Pictures paired with source code:

● ● ●

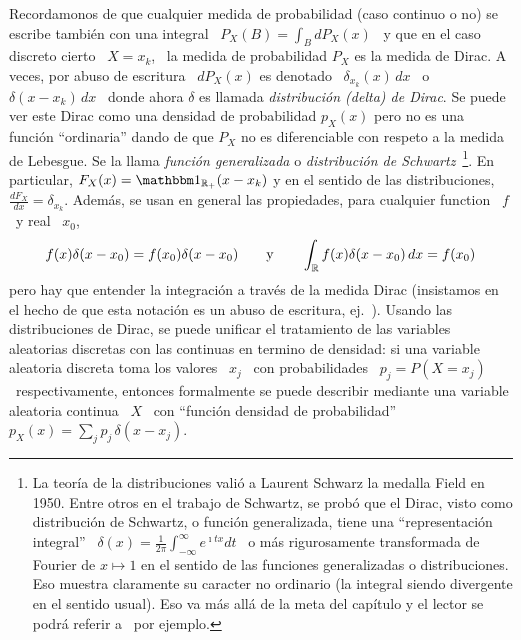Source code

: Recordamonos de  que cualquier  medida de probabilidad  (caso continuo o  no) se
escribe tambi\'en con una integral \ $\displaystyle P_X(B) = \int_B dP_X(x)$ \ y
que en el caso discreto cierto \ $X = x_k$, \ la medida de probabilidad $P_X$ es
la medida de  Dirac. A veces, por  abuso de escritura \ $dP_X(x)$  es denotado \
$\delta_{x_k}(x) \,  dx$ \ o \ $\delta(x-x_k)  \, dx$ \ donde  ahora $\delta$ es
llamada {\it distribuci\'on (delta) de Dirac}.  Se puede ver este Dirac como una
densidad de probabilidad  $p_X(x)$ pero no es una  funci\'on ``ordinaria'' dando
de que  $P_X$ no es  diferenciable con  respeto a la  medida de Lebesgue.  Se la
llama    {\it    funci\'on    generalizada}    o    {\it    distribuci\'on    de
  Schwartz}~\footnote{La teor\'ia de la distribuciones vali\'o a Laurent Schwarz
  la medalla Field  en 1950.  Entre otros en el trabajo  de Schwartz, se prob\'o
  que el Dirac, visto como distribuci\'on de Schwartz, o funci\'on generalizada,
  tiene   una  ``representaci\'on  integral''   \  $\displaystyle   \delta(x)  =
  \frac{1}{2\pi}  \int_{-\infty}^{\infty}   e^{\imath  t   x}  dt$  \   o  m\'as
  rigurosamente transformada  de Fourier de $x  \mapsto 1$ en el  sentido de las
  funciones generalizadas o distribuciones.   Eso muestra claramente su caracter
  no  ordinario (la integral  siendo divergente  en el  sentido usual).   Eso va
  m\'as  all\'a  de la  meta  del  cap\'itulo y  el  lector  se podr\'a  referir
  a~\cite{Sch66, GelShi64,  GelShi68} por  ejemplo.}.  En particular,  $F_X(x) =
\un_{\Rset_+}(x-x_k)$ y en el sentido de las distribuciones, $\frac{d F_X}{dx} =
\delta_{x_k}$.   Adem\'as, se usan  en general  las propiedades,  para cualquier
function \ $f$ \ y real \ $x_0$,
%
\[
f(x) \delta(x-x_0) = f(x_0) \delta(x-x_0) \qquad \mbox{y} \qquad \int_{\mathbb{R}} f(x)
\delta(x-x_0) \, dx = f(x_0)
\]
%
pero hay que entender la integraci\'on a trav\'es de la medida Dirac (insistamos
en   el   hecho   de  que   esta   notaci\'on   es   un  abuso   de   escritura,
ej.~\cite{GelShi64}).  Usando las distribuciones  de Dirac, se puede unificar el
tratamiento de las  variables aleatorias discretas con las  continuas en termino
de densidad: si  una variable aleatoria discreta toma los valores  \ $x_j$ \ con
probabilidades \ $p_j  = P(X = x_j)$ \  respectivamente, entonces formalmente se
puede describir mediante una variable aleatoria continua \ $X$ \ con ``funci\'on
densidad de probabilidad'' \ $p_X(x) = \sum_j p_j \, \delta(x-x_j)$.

● ● ●

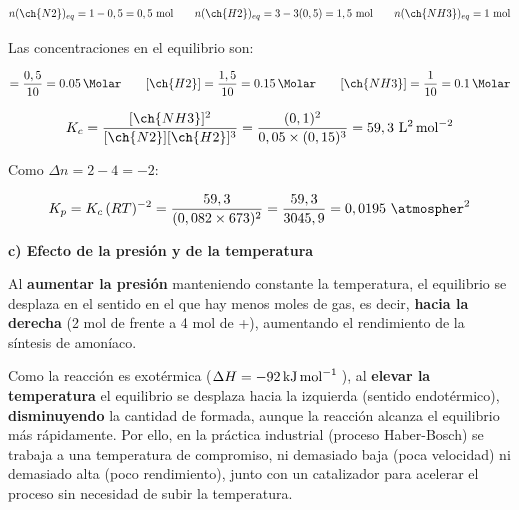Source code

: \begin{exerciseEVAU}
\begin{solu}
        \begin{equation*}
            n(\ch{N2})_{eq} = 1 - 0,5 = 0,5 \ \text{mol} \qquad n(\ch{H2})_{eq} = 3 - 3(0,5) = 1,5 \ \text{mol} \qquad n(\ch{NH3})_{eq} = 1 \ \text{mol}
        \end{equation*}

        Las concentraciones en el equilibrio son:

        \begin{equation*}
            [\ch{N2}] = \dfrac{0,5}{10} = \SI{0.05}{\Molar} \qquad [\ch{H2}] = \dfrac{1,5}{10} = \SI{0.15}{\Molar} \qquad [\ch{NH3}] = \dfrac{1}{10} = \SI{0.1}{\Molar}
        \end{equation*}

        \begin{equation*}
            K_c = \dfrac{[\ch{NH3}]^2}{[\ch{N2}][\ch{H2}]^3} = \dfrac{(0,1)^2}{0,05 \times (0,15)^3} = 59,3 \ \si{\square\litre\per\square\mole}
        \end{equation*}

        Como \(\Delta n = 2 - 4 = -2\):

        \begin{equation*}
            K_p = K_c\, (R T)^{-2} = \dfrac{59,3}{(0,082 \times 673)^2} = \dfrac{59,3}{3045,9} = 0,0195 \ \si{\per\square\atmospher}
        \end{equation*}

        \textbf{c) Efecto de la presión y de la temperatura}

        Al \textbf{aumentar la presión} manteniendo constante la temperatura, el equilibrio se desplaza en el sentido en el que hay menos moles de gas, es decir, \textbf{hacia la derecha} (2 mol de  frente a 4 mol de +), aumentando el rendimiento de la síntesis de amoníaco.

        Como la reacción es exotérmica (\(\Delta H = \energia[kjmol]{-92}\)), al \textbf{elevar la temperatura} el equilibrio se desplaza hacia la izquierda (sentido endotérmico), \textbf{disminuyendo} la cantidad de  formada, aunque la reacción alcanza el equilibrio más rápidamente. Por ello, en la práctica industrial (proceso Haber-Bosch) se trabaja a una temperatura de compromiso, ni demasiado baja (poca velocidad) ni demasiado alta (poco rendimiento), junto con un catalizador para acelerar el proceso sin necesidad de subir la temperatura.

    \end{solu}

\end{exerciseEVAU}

● ● ●

### Exercise goal
Count the lines of the data that hold the string "puede", and give that number as the entire reply.

### Written response
3